Die Erklärung, die der Autor hierfür findet, ist einfach: Die Kanzlerin habe die Politik verfolgt, die sich die Deutschen wünschten. Merkel habe es ihnen erlaubt, den Kopf in den Sand zu stecken, die Umbrüche der Weltpolitik um Deutschland herum zu ignorieren und in einer Welt, die immer mehr aus den Fugen geriet, auch weiterhin eine Friedensdividende zu beanspruchen.
Die tieferen Ursachen dafür, wie Merkel als Bundeskanzlerin agierte, findet Lohse in ihrer ostdeutschen Herkunft: Angela Merkel habe, so seine zentrale These, die damit verbundenen Kränkungen und Zurücksetzungen in ihrer Partei und im vereinten Deutschland niemals ganz akzeptiert. Sie wollte beweisen, dass sie es – als Ostdeutsche und als Frau, in dieser Reihenfolge – besser konnte als all die machtbewussten Männer, die sie im Laufe der Zeit hinter sich ließ.
Merkels wichtigste Machttechnik bestand darin, es ihrer Partei und den Wählerinnen und Wählern recht zu machen – selbst dann, wenn sie dabei gegen die eigenen Überzeugungen handeln musste, etwa beim Atomausstieg.
Der Preis der Erfolge der Kanzlerin war Lohse zufolge eine große „Täuschung“: Merkel täuschte die Deutschen darüber hinweg, wie gefährlich die Welt geworden war. Sie machte sich zur „Kanzlerin des Bewahrens“, als sie gewahr wurde, wie gering die Bereitschaft der Deutschen war, einen Wandel zu riskieren.

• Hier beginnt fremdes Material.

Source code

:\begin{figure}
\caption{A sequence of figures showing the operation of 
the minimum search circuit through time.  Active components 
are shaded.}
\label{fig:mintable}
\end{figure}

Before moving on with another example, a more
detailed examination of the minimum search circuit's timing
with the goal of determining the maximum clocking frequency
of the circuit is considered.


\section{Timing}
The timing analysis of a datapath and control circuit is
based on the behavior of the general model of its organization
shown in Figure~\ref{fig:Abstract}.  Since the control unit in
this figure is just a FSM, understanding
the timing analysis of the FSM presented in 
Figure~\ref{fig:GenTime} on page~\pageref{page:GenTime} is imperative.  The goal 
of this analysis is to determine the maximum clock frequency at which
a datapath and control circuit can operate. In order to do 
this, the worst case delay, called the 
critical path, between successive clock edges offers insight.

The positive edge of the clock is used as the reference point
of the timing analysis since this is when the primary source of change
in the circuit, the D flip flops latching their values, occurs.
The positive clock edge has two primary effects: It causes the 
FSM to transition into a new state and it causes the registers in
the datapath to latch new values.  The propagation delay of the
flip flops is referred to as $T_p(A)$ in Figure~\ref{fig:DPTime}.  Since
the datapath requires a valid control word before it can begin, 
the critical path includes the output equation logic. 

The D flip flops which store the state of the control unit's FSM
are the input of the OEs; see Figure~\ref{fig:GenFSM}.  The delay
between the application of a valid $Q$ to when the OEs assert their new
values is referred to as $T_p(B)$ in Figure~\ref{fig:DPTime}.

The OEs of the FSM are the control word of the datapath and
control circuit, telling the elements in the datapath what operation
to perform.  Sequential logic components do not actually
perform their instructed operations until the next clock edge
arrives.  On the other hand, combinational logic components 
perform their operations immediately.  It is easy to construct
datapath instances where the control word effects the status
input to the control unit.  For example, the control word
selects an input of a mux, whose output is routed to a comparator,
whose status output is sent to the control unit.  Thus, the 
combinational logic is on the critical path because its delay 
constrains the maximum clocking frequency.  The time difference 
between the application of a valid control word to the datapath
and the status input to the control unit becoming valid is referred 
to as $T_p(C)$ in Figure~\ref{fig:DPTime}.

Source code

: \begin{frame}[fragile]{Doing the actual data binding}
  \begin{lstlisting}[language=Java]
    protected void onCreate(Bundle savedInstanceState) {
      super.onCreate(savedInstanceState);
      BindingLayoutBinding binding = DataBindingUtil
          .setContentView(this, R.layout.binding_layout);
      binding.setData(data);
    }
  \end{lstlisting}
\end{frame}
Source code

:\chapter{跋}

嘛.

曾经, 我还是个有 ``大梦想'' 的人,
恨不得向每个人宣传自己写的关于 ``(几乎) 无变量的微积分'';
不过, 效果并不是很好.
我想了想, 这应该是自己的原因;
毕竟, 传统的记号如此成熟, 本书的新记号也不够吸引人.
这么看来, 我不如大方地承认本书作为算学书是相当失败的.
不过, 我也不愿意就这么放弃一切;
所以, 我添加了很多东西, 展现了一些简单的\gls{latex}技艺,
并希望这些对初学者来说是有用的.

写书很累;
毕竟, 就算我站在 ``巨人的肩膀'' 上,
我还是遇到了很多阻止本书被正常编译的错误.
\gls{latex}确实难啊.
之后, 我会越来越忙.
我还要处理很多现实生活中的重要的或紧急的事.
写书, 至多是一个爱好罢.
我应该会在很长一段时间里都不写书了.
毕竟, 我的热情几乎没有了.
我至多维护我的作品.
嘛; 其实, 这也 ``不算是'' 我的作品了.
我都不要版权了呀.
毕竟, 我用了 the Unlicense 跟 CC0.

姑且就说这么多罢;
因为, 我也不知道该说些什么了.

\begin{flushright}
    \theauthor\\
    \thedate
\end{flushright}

Politik als Versuchsanordnung
Liest man Merkels mit ihrer langjährigen Bürochefin Beate Baumann verfassten Erinnerungen aus der von Eckard Lohse entfalteten Perspektive, so findet man manches von dem gespiegelt, das Lohse konstatiert. Etwa im ausführlichen, lebhaften Rückblick auf Merkels „glückliche Kindheit“ und Jugend in der DDR.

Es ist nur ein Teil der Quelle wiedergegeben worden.